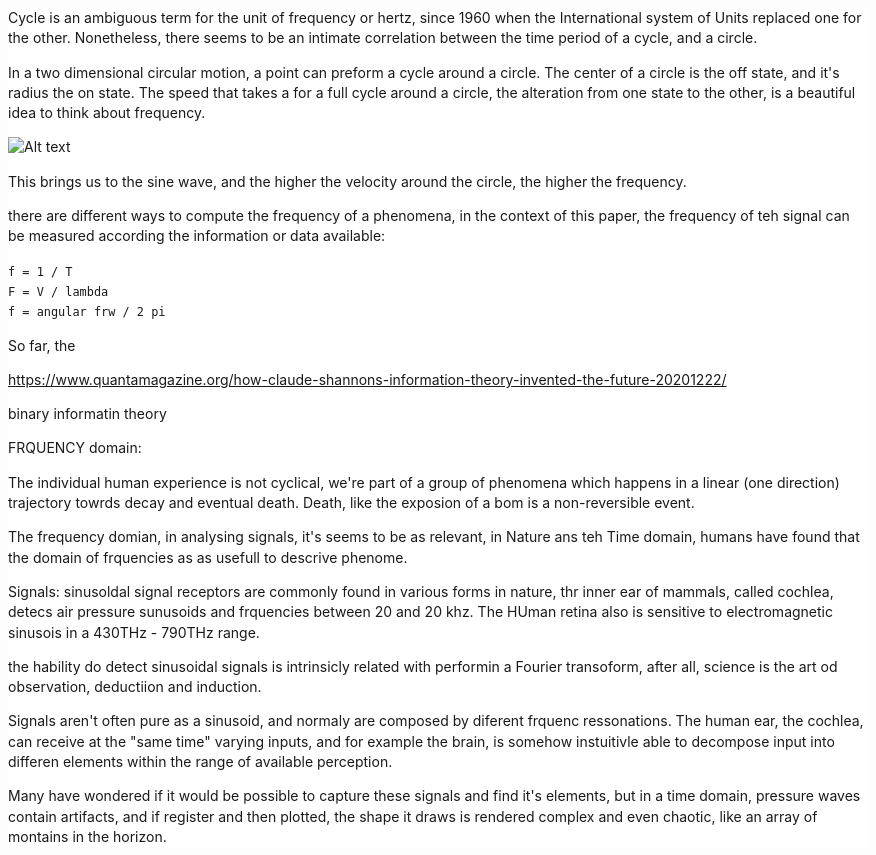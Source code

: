 Cycle is an ambiguous term for the unit of frequency or hertz, since 1960 when the International system of Units replaced one for the other. Nonetheless, there seems to be an intimate correlation between the time period of a cycle, and a circle. 

In a two dimensional circular motion, a point can preform a cycle around a circle.
The center of a circle is the off state, and it's radius the on state. The speed that takes a for a full cycle around a circle, the alteration from one state to the other, is a beautiful idea to think about frequency. 



![Alt text](vscode-local:/c%3A/Users/valdetar/journals/Ft-An-Overview/fig/Capturar.PNG)

This brings us to the sine wave, and the higher the velocity around the circle, the higher the frequency.

there are different ways to compute the frequency of a phenomena, in the context of this paper, the frequency of teh signal can be measured according the information or data available:

    f = 1 / T
    F = V / lambda
    f = angular frw / 2 pi

So far, the 


<https://www.quantamagazine.org/how-claude-shannons-information-theory-invented-the-future-20201222/>

binary informatin theory 


FRQUENCY domain:

The individual human experience is not cyclical, we're part of a group of phenomena which happens in a linear (one direction) trajectory towrds decay and eventual death. Death, like the exposion of a bom is a non-reversible event. 

The frequency domian, in analysing signals, it's seems to be as relevant, in Nature ans teh Time domain, humans have found that the domain of frquencies as as usefull to descrive phenome.



Signals:
sinusoldal signal receptors are commonly found in various forms in nature, thr inner ear of mammals, called cochlea, detecs air pressure sunusoids and frquencies between 20 and 20 khz.
The HUman retina also is sensitive to electromagnetic sinusois in a 430THz - 790THz range.  

the hability do detect sinusoidal  signals is intrinsicly related with performin a Fourier transoform, after all, science is the art od observation, deductiion and induction.

Signals aren't often pure as a sinusoid, and normaly are composed by diferent frquenc ressonations. The human ear, the cochlea, can receive at the "same time" varying inputs, and for example the brain, is somehow instuitivle able to decompose input into differen elements within the range of available perception.

Many have wondered if it would be possible to capture these signals and find it's elements, but in a time domain, pressure waves contain artifacts, and if register and then plotted, the shape it draws is rendered complex and even chaotic, like an array of montains in the horizon.

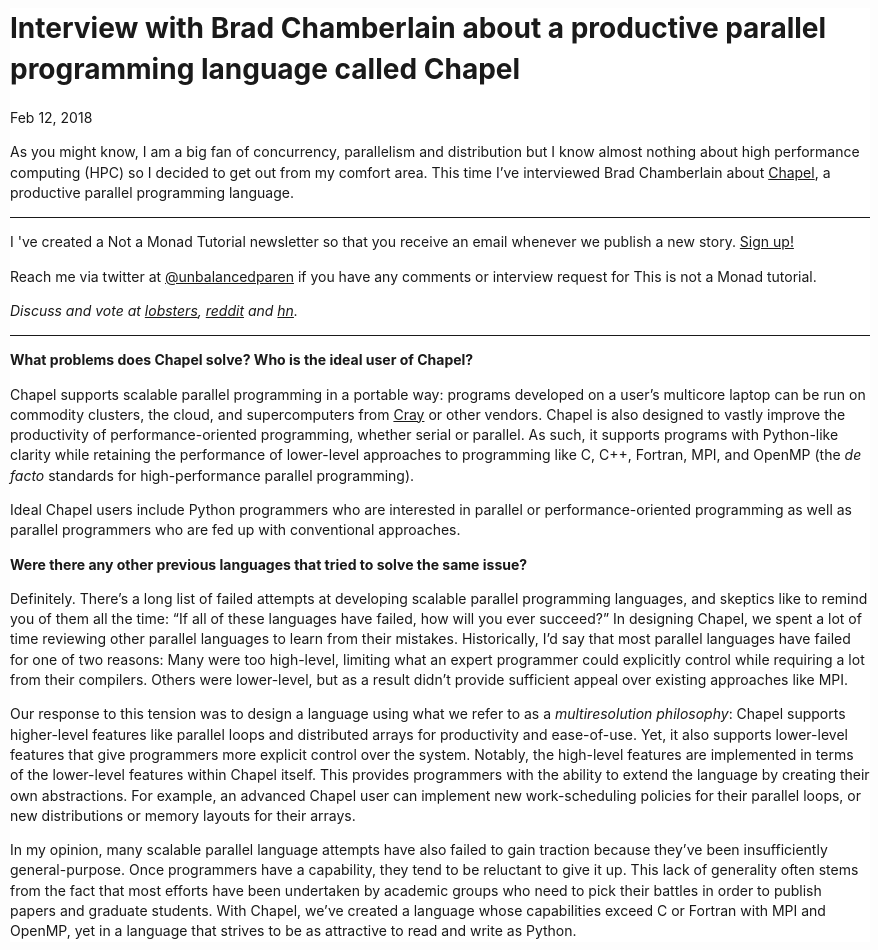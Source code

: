 # Interview with Brad Chamberlain about a productive parallel programming language called Chapel

Feb 12, 2018

As you might know, I am a big fan of concurrency, parallelism and distribution but I know almost nothing about high performance computing (HPC) so I decided to get out from my comfort area. This time I’ve interviewed Brad Chamberlain about [Chapel](https://github.com/chapel-lang/chapel), a productive parallel programming language.
********
I 've created a Not a Monad Tutorial newsletter so that you receive an email whenever we publish a new story. [Sign up!](https://mailchi.mp/9302d4f60de9/not-a-monad-tutorial)

Reach me via twitter at [@unbalancedparen](https://twitter.com/unbalancedparen) if you have any comments or interview request for This is not a Monad tutorial.

_Discuss and vote at [lobsters](https://lobste.rs/s/zmqo84/interview_with_brad_chamberlain_about), [reddit](https://www.reddit.com/r/programming/comments/7x2jhp/interview_with_brad_chamberlain_about_a/) and [hn](https://news.ycombinator.com/item?id=16360381)._
*******

**What problems does Chapel solve? Who is the ideal user of Chapel?**

Chapel supports scalable parallel programming in a portable way: programs developed on a user’s multicore laptop can be run on commodity clusters, the cloud, and supercomputers from [Cray](https://news.ycombinator.com/item?id=16360381) or other vendors. Chapel is also designed to vastly improve the productivity of performance-oriented programming, whether serial or parallel. As such, it supports programs with Python-like clarity while retaining the performance of lower-level approaches to programming like C, C++, Fortran, MPI, and OpenMP (the _de facto_ standards for high-performance parallel programming).

Ideal Chapel users include Python programmers who are interested in parallel or performance-oriented programming as well as parallel programmers who are fed up with conventional approaches.

**Were there any other previous languages that tried to solve the same issue?**

Definitely. There’s a long list of failed attempts at developing scalable parallel programming languages, and skeptics like to remind you of them all the time: “If all of these languages have failed, how will you ever succeed?” In designing Chapel, we spent a lot of time reviewing other parallel languages to learn from their mistakes. Historically, I’d say that most parallel languages have failed for one of two reasons: Many were too high-level, limiting what an expert programmer could explicitly control while requiring a lot from their compilers. Others were lower-level, but as a result didn’t provide sufficient appeal over existing approaches like MPI.

Our response to this tension was to design a language using what we refer to as a _multiresolution philosophy_: Chapel supports higher-level features like parallel loops and distributed arrays for productivity and ease-of-use. Yet, it also supports lower-level features that give programmers more explicit control over the system. Notably, the high-level features are implemented in terms of the lower-level features within Chapel itself. This provides programmers with the ability to extend the language by creating their own abstractions. For example, an advanced Chapel user can implement new work-scheduling policies for their parallel loops, or new distributions or memory layouts for their arrays.

In my opinion, many scalable parallel language attempts have also failed to gain traction because they’ve been insufficiently general-purpose. Once programmers have a capability, they tend to be reluctant to give it up. This lack of generality often stems from the fact that most efforts have been undertaken by academic groups who need to pick their battles in order to publish papers and graduate students. With Chapel, we’ve created a language whose capabilities exceed C or Fortran with MPI and OpenMP, yet in a language that strives to be as attractive to read and write as Python.
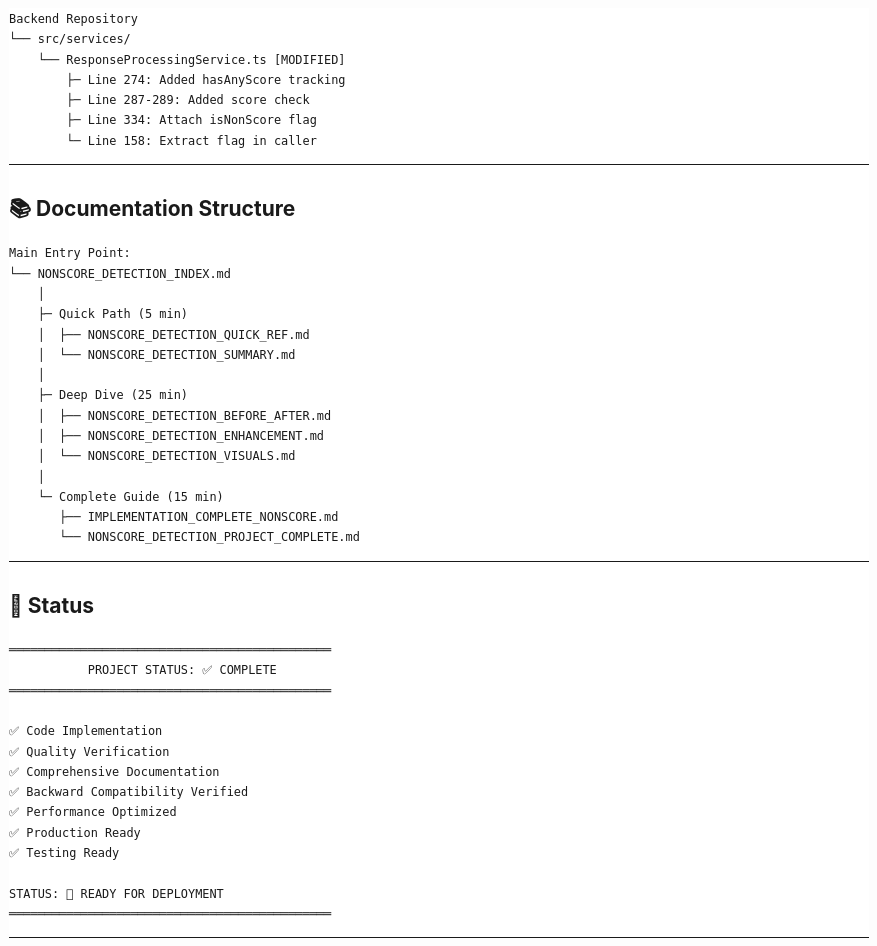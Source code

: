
 ```
Backend Repository
└── src/services/
    └── ResponseProcessingService.ts [MODIFIED]
        ├─ Line 274: Added hasAnyScore tracking
        ├─ Line 287-289: Added score check
        ├─ Line 334: Attach isNonScore flag
        └─ Line 158: Extract flag in caller
```

---

## 📚 Documentation Structure

```
Main Entry Point:
└── NONSCORE_DETECTION_INDEX.md
    │
    ├─ Quick Path (5 min)
    │  ├── NONSCORE_DETECTION_QUICK_REF.md
    │  └── NONSCORE_DETECTION_SUMMARY.md
    │
    ├─ Deep Dive (25 min)
    │  ├── NONSCORE_DETECTION_BEFORE_AFTER.md
    │  ├── NONSCORE_DETECTION_ENHANCEMENT.md
    │  └── NONSCORE_DETECTION_VISUALS.md
    │
    └─ Complete Guide (15 min)
       ├── IMPLEMENTATION_COMPLETE_NONSCORE.md
       └── NONSCORE_DETECTION_PROJECT_COMPLETE.md
```

---

## 🎊 Status

```
═════════════════════════════════════════════
           PROJECT STATUS: ✅ COMPLETE
═════════════════════════════════════════════

✅ Code Implementation
✅ Quality Verification
✅ Comprehensive Documentation
✅ Backward Compatibility Verified
✅ Performance Optimized
✅ Production Ready
✅ Testing Ready

STATUS: 🚀 READY FOR DEPLOYMENT
═════════════════════════════════════════════
```

---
━━━━━━━━━━
> What the task requires
Copy here each line of the preceding records with "around" in it.

> Solution to this task
In a two dimensional circular motion, a point can preform a cycle around a circle.
The center of a circle is the off state, and it's radius the on state. The speed that takes a for a full cycle around a circle, the alteration from one state to the other, is a beautiful idea to think about frequency. 
This brings us to the sine wave, and the higher the velocity around the circle, the higher the frequency.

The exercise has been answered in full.